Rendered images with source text
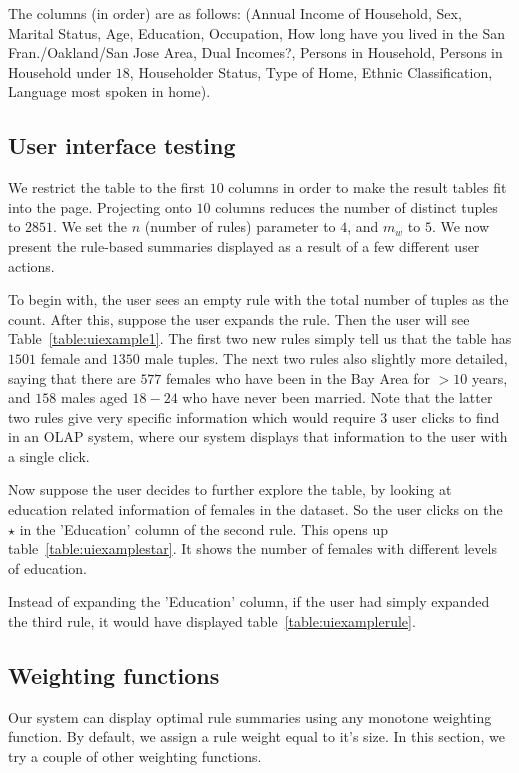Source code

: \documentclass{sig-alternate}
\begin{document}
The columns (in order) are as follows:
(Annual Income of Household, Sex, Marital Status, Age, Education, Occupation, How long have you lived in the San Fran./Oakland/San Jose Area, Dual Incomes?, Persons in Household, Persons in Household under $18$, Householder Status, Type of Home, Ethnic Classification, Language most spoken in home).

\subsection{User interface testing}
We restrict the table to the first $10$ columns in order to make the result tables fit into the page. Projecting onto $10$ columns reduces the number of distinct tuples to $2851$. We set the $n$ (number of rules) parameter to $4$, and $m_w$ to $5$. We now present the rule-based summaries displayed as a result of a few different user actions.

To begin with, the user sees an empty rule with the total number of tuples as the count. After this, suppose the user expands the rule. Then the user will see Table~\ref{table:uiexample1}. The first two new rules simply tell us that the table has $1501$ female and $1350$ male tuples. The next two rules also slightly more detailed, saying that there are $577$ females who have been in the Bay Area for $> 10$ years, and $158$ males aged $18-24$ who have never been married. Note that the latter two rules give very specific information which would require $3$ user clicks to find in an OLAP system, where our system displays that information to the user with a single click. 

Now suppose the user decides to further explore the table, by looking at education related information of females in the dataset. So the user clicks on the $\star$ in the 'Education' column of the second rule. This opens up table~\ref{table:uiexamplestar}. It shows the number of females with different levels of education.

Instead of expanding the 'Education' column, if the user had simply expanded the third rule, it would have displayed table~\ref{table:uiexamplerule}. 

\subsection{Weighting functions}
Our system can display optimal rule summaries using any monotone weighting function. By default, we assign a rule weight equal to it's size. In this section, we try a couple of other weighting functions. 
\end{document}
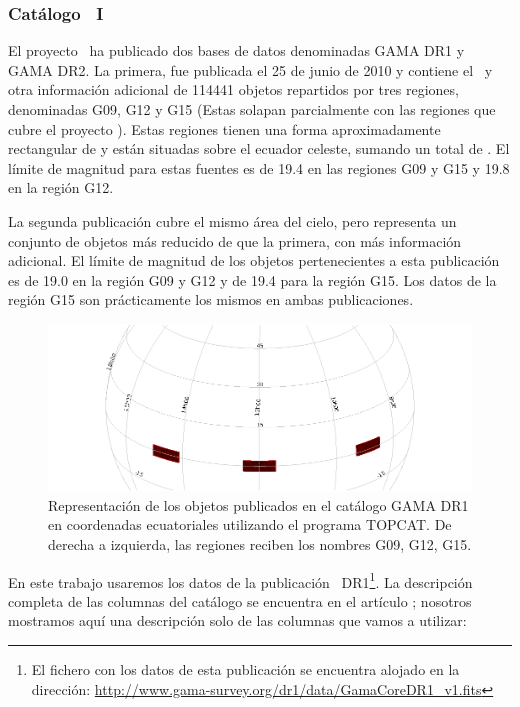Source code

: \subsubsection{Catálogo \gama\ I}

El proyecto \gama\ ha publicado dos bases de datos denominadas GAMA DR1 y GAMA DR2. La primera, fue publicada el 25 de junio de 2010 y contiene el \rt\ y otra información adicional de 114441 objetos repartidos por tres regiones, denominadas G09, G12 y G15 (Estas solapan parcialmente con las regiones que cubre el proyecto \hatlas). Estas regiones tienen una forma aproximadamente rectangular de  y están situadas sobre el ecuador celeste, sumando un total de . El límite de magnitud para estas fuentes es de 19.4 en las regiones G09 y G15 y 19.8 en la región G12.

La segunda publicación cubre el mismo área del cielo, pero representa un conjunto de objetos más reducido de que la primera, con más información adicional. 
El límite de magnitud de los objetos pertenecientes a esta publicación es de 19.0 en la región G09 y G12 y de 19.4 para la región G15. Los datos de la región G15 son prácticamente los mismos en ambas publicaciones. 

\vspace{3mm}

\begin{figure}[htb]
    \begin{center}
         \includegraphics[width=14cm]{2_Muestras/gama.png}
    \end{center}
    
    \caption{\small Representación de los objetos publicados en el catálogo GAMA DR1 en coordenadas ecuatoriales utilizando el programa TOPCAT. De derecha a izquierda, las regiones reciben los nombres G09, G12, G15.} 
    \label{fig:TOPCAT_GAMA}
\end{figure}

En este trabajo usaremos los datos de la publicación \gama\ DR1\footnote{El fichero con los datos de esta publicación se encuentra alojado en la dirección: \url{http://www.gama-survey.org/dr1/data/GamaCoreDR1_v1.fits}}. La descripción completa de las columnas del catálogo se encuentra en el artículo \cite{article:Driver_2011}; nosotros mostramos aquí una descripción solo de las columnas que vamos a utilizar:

• _Task objective_: From the line that has "La segunda publicación" through the line that has "El límite de magnitud de", copy every line exactly as it appears above, and leave out all others.

• _Answer to this task_:
La segunda publicación cubre el mismo área del cielo, pero representa un conjunto de objetos más reducido de que la primera, con más información adicional. 
El límite de magnitud de los objetos pertenecientes a esta publicación es de 19.0 en la región G09 y G12 y de 19.4 para la región G15. Los datos de la región G15 son prácticamente los mismos en ambas publicaciones. 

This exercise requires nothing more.